# Exercise requirements
A word-for-word transcript of the closing lines is required: from the one with "mssql.db_status.mssqldb_log_space_used | % | 日志空间使用率 |" through the final line of the data.

(Saved entries)

BEGIN

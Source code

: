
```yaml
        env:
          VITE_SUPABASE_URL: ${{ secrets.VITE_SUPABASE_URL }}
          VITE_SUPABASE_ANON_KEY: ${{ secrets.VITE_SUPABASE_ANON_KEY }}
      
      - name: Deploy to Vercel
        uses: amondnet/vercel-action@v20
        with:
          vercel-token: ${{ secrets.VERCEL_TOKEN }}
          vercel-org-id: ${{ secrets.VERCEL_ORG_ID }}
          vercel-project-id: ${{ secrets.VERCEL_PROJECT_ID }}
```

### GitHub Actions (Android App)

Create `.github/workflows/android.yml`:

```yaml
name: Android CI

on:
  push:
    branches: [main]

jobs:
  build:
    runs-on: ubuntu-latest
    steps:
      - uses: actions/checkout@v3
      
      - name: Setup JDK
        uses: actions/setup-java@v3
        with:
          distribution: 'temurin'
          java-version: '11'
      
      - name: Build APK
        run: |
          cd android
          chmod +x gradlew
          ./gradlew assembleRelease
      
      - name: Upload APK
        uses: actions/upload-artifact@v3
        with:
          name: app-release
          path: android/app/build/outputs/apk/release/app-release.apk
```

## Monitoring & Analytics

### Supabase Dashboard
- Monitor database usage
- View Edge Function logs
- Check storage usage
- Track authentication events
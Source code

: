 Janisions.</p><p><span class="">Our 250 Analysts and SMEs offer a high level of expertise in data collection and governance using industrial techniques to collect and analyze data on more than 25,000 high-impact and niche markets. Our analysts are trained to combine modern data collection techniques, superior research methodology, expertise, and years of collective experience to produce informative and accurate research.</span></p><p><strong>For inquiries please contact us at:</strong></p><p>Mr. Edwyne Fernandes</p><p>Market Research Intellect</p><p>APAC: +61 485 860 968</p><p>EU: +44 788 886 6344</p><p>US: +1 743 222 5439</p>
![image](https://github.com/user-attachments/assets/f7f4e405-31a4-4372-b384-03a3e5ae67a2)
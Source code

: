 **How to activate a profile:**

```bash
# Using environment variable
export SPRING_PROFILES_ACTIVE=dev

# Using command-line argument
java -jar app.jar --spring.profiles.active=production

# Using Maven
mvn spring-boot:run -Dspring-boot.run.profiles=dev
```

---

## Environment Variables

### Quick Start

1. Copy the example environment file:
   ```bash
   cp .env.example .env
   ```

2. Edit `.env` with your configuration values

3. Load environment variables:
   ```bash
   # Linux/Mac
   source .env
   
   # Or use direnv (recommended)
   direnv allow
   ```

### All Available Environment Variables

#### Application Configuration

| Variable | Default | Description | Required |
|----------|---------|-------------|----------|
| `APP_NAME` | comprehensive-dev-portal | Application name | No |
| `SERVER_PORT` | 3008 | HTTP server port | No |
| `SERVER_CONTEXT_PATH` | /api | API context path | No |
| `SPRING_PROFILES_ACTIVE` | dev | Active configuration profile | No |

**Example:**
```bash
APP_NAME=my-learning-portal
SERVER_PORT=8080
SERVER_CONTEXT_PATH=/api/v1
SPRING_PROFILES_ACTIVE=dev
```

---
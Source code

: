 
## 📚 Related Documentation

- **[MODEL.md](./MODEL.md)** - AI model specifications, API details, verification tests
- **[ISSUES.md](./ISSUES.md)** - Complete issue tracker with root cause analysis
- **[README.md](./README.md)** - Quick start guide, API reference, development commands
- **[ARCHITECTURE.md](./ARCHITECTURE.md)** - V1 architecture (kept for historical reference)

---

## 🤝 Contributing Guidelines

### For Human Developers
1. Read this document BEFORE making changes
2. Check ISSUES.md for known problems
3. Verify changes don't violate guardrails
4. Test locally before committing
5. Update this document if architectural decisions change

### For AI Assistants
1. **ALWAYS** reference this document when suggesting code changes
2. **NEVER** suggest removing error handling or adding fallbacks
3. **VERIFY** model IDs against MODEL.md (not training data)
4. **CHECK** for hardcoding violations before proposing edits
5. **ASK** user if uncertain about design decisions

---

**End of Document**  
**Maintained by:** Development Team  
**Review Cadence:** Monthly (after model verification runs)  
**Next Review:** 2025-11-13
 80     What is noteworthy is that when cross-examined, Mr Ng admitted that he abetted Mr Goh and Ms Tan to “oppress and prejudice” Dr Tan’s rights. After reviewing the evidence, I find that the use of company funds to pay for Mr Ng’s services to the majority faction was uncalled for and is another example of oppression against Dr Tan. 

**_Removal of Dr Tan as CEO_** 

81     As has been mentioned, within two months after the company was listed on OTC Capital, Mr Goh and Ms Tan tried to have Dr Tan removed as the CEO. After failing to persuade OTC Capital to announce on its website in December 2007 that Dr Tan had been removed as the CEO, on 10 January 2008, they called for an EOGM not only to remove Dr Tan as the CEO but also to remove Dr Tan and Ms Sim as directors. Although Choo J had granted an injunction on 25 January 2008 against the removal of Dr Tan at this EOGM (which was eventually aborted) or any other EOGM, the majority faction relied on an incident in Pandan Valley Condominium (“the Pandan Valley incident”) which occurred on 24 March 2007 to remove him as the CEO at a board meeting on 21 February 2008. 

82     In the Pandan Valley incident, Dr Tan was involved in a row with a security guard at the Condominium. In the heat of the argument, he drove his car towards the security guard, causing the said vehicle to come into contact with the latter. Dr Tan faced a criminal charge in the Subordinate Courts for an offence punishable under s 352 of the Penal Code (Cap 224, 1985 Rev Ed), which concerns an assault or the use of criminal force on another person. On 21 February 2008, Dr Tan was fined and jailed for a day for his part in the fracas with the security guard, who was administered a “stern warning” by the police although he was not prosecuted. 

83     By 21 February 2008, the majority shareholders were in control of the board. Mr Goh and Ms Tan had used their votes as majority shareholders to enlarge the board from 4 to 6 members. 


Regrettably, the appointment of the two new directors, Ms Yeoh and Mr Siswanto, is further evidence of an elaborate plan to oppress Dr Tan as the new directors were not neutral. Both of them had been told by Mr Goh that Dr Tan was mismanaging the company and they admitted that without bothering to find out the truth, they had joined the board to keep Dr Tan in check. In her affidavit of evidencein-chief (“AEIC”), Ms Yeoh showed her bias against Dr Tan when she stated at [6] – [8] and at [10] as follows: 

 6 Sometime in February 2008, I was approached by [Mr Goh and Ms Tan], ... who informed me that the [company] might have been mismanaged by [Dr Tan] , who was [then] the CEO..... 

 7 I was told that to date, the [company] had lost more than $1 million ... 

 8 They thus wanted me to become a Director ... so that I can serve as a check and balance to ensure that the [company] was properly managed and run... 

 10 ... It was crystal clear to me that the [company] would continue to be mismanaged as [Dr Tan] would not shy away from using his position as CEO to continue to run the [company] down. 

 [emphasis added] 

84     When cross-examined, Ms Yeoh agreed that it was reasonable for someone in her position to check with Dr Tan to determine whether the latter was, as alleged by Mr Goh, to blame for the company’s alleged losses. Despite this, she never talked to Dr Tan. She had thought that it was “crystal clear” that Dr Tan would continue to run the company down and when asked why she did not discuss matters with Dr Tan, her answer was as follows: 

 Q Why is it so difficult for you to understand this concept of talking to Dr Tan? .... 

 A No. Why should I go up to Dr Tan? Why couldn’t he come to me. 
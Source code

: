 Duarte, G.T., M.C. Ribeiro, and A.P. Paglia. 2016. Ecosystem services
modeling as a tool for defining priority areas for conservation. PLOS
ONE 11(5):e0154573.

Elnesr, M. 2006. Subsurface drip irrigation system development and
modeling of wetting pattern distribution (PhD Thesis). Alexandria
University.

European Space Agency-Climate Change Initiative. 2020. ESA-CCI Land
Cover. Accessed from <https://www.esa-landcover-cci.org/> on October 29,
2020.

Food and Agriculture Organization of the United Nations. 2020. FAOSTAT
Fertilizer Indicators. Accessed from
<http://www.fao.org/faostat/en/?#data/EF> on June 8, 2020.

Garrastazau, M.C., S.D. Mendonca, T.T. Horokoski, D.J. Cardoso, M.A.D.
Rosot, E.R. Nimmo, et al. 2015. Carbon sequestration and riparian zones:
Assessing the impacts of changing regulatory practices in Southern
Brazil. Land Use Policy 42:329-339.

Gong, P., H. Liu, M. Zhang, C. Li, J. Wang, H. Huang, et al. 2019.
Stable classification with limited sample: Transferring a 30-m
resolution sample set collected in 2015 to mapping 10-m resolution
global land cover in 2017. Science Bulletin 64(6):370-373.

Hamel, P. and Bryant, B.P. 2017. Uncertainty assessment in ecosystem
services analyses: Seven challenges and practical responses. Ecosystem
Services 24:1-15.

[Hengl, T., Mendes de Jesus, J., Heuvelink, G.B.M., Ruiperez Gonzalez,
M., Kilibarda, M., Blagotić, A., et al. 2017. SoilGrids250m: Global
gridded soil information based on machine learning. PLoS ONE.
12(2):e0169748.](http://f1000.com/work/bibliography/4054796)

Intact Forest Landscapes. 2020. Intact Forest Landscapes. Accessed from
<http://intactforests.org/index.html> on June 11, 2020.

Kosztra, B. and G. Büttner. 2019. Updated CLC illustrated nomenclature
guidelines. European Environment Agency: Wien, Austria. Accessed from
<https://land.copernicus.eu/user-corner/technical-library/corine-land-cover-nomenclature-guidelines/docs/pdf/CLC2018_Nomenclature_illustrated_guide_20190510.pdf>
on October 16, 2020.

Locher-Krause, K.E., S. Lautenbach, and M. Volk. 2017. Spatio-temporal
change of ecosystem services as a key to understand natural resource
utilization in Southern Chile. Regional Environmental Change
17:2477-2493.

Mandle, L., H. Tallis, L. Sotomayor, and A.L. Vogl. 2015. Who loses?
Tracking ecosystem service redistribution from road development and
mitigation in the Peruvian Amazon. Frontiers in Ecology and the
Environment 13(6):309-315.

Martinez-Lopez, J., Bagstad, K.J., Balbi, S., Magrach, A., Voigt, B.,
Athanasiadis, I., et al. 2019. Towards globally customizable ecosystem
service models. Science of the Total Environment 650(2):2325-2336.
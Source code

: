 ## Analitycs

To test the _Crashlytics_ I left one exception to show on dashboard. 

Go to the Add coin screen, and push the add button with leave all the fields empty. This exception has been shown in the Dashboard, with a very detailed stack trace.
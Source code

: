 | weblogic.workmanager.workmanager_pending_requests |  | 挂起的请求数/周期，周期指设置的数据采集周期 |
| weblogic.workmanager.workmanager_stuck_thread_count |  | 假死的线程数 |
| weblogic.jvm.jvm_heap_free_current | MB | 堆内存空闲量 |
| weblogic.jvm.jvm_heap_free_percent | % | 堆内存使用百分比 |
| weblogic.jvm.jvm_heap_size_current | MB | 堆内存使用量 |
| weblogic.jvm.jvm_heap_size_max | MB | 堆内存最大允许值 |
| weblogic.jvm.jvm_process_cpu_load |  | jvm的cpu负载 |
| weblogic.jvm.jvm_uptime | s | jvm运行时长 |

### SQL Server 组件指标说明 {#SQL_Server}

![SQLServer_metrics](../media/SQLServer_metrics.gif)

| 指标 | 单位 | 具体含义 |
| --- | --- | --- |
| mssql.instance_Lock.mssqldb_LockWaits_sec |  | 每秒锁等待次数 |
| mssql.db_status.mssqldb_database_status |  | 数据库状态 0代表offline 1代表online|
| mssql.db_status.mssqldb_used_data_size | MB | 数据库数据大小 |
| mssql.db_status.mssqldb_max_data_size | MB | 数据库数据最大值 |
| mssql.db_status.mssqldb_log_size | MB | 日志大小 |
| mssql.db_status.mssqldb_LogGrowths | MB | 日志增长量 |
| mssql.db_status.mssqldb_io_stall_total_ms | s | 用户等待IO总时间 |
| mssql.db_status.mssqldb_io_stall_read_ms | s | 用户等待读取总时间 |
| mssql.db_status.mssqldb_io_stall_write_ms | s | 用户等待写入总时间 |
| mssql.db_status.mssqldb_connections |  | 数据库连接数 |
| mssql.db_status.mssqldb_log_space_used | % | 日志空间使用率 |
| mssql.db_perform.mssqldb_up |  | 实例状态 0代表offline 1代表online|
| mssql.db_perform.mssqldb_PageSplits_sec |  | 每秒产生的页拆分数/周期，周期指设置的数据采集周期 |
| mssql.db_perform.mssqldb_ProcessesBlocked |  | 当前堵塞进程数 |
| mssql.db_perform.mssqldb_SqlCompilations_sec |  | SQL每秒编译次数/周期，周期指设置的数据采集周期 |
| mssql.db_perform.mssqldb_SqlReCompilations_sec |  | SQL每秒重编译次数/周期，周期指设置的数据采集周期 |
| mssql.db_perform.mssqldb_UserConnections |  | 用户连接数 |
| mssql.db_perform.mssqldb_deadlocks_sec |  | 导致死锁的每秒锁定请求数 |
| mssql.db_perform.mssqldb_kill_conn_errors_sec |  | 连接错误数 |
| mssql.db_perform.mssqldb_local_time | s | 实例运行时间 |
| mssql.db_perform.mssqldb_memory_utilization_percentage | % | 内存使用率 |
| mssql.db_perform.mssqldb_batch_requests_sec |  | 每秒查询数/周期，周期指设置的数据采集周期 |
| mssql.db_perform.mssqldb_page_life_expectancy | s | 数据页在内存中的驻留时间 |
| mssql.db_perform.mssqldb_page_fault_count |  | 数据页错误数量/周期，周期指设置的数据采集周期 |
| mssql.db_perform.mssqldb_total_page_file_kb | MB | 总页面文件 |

END

# Task output
| mssql.db_status.mssqldb_log_space_used | % | 日志空间使用率 |
| mssql.db_perform.mssqldb_up |  | 实例状态 0代表offline 1代表online|
| mssql.db_perform.mssqldb_PageSplits_sec |  | 每秒产生的页拆分数/周期，周期指设置的数据采集周期 |
| mssql.db_perform.mssqldb_ProcessesBlocked |  | 当前堵塞进程数 |
| mssql.db_perform.mssqldb_SqlCompilations_sec |  | SQL每秒编译次数/周期，周期指设置的数据采集周期 |
| mssql.db_perform.mssqldb_SqlReCompilations_sec |  | SQL每秒重编译次数/周期，周期指设置的数据采集周期 |
| mssql.db_perform.mssqldb_UserConnections |  | 用户连接数 |
| mssql.db_perform.mssqldb_deadlocks_sec |  | 导致死锁的每秒锁定请求数 |
| mssql.db_perform.mssqldb_kill_conn_errors_sec |  | 连接错误数 |
| mssql.db_perform.mssqldb_local_time | s | 实例运行时间 |
| mssql.db_perform.mssqldb_memory_utilization_percentage | % | 内存使用率 |
| mssql.db_perform.mssqldb_batch_requests_sec |  | 每秒查询数/周期，周期指设置的数据采集周期 |
| mssql.db_perform.mssqldb_page_life_expectancy | s | 数据页在内存中的驻留时间 |
| mssql.db_perform.mssqldb_page_fault_count |  | 数据页错误数量/周期，周期指设置的数据采集周期 |
| mssql.db_perform.mssqldb_total_page_file_kb | MB | 总页面文件 |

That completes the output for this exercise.